(ACTIVITY): Scan the records for the string "avoid"; copy each line where it occurs.

___ AVAILABLE DATA

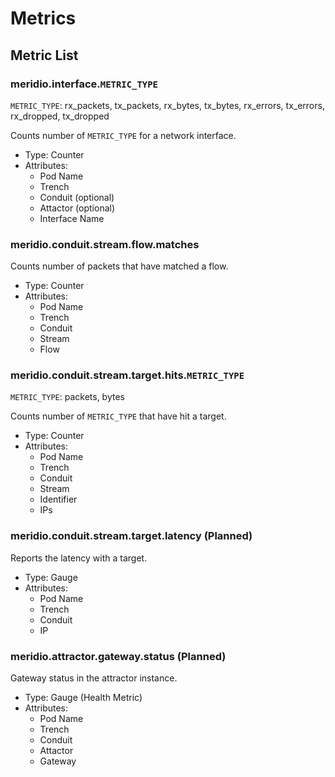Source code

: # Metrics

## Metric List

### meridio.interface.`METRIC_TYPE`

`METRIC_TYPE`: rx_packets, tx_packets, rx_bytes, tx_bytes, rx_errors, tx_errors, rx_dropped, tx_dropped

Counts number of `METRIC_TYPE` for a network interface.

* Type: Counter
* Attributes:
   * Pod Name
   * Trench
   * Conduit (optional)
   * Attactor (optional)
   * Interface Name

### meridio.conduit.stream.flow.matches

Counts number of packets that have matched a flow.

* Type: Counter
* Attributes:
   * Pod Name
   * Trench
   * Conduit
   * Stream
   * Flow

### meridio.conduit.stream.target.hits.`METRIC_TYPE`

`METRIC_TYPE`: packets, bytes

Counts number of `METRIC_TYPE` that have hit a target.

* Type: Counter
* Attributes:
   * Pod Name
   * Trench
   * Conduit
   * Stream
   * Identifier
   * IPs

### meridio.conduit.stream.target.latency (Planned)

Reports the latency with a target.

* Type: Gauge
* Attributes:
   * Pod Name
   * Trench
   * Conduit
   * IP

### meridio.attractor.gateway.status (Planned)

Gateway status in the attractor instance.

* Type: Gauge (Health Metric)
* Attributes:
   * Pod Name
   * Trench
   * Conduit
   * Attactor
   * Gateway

______
___ AVAILABLE DATA

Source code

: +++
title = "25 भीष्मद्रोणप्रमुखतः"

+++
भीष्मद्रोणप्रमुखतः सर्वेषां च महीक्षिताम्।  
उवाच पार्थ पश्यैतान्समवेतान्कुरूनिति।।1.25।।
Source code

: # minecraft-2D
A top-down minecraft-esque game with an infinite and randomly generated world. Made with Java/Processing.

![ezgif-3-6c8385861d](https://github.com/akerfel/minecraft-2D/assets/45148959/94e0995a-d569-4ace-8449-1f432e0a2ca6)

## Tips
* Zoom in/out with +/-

______
___ AVAILABLE DATA

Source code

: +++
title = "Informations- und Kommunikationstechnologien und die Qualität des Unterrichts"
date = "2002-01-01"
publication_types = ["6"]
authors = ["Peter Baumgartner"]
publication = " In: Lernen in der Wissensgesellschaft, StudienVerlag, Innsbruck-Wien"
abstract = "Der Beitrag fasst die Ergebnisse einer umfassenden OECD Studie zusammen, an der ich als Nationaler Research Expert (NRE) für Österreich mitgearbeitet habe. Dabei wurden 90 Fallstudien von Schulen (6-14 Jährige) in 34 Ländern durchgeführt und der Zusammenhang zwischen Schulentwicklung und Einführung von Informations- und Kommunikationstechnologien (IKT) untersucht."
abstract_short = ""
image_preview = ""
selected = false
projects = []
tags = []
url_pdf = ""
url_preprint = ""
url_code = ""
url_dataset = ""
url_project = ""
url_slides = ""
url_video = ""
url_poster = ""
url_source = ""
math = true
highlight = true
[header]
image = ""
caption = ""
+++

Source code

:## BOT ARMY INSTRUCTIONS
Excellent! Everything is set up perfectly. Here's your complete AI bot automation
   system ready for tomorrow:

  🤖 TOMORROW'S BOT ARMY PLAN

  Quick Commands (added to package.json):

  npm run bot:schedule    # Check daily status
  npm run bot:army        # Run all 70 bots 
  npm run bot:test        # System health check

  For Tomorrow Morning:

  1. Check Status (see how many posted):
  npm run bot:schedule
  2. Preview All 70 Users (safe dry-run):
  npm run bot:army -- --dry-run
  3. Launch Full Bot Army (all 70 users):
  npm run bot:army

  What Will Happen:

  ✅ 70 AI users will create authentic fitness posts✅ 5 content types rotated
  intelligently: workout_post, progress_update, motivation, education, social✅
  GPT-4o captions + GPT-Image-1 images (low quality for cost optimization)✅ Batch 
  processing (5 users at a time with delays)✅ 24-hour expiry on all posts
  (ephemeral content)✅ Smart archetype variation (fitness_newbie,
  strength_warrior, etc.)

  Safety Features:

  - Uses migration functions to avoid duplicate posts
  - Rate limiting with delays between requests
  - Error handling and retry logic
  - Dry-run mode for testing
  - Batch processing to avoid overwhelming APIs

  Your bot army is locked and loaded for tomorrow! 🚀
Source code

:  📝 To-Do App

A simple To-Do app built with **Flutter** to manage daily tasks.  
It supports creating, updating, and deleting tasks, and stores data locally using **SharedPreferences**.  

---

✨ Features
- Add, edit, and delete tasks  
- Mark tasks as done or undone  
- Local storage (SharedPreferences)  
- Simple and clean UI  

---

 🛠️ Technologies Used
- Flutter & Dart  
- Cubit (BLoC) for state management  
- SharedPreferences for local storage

______

(ANSWER SECTION):
  - Uses migration functions to avoid duplicate posts
  - Batch processing to avoid overwhelming APIs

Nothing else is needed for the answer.